BEGIN

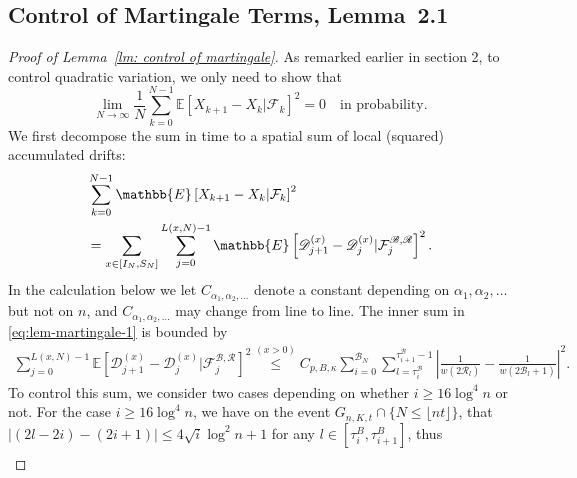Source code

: \documentclass[EJP]{ejpecp} %
\begin{document}
\subsection{Control of Martingale Terms, Lemma~2.1} 
\begin{proof}[Proof of Lemma~\ref{lm: control of martingale}]
	As remarked earlier in section 2, to control quadratic variation, we only need to show that
	\[
	\lim_{N \to \infty } \frac{1}{N} \sum_{k = 0}^{N-1} \mathbb{E}\left[ X_{k+1} - X_k | \mathcal{F}_k \right]^2 = 0
	\quad \text{in probability}
	.\] 
	We first decompose the sum in time to a spatial sum of local (squared) accumulated drifts:
	\begin{align}
		&\sum_{k = 0}^{N-1} \mathbb{E}\left[ X_{k+1} - X_k | \mathcal{F}_k \right]^2
		\notag
		\\
		&= \sum_{x \in \left[ I_N, S_N \right]} \sum_{j = 0}^{L(x, N) - 1} \mathbb{E}\left[ \mathscr{D}_{j+1}^{(x)} - \mathscr{D}_j^{(x)} | \mathcal{F}_{j}^{\mathscr{B}, \mathscr{R}} \right]^2  
		\label{eq:lem-martingale-1}
		.\end{align}
	In the calculation below we let $C_{\alpha_1, \alpha_2, \dots}$ denote a constant depending on  $\alpha_1, \alpha_2, \dots$ but not on $n$, and $C_{\alpha_1, \alpha_2, \dots}$ may change from line to line.
	The inner sum in \eqref{eq:lem-martingale-1} is bounded by
	\begin{align*}
		\sum_{j =0}^{ L(x, N) - 1} \mathbb{E}\left[ \mathscr{D}_{j+1}^{(x)} - \mathscr{D}_j^{(x)} | \mathcal{F}_{j}^{\mathscr{B}, \mathscr{R}} \right]^2 \stackrel{(x > 0)}{\le} C_{p, B, \kappa} \sum_{i = 0}^{\mathscr{B}_N} \sum_{l = \tau_i^{\mathscr{B}}}^{\tau_{i+1}^{\mathscr{B}}-1}
		\left| \frac{1}{w(2 \mathscr{R}_l)} - \frac{1}{w\left( 2 \mathscr{B}_l + 1 \right) } \right|^2 
		.
	\end{align*}
	To control this sum, we consider two cases depending on whether $i \ge 16 \log^4 n$ or not. For the case $i \ge 16 \log^4 n$, we have on the event $G_{n, K, t}\cap \{N \le \lfloor nt \rfloor\}$, that $|(2 l - 2 i) - (2 i + 1)| \leq 4 \sqrt{i} \log^2 n + 1$ for any $l \in [\tau_i^B, \tau_{i+1}^B]$, thus
	\begin{align*}

\end{align*}
\end{proof}
\end{document}
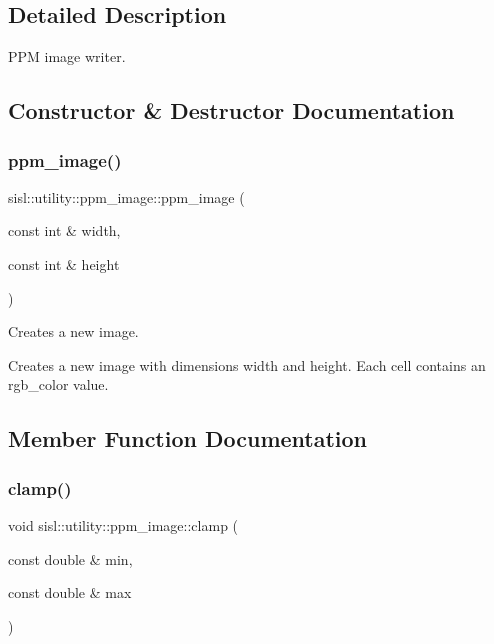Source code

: \subsection{Detailed Description}
P\+PM image writer. 

\subsection{Constructor \& Destructor Documentation}
\mbox{\label{classsisl_1_1utility_1_1ppm__image_ab049aa633ce351727260eb9ca82b6a71}} 
\subsubsection{\texorpdfstring{ppm\+\_\+image()}{ppm\_image()}}
{\footnotesize\ttfamily sisl\+::utility\+::ppm\+\_\+image\+::ppm\+\_\+image (\begin{DoxyParamCaption}\item[{const int \&}]{width,  }\item[{const int \&}]{height }\end{DoxyParamCaption})\hspace{0.3cm}{\ttfamily [inline]}}



Creates a new image. 

Creates a new image with dimensions width and height. Each cell contains an rgb\+\_\+color value. 

\subsection{Member Function Documentation}
\mbox{\label{classsisl_1_1utility_1_1ppm__image_a2fd1c61391d4be4802be8e2af85d507c}} 
\subsubsection{\texorpdfstring{clamp()}{clamp()}}
{\footnotesize\ttfamily void sisl\+::utility\+::ppm\+\_\+image\+::clamp (\begin{DoxyParamCaption}\item[{const double \&}]{min,  }\item[{const double \&}]{max }\end{DoxyParamCaption})\hspace{0.3cm}{\ttfamily [inline]}}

END

_DIRECTIONS FOR THIS TASK_. From the listing above, return each line with the word "left".

_RESULT_.
	\lim_{N \to \infty } \frac{1}{N} \sum_{k = 0}^{N-1} \mathbb{E}\left[ X_{k+1} - X_k | \mathcal{F}_k \right]^2 = 0
		&\sum_{k = 0}^{N-1} \mathbb{E}\left[ X_{k+1} - X_k | \mathcal{F}_k \right]^2
		&= \sum_{x \in \left[ I_N, S_N \right]} \sum_{j = 0}^{L(x, N) - 1} \mathbb{E}\left[ \mathscr{D}_{j+1}^{(x)} - \mathscr{D}_j^{(x)} | \mathcal{F}_{j}^{\mathscr{B}, \mathscr{R}} \right]^2  
		\sum_{j =0}^{ L(x, N) - 1} \mathbb{E}\left[ \mathscr{D}_{j+1}^{(x)} - \mathscr{D}_j^{(x)} | \mathcal{F}_{j}^{\mathscr{B}, \mathscr{R}} \right]^2 \stackrel{(x > 0)}{\le} C_{p, B, \kappa} \sum_{i = 0}^{\mathscr{B}_N} \sum_{l = \tau_i^{\mathscr{B}}}^{\tau_{i+1}^{\mathscr{B}}-1}
		\left| \frac{1}{w(2 \mathscr{R}_l)} - \frac{1}{w\left( 2 \mathscr{B}_l + 1 \right) } \right|^2 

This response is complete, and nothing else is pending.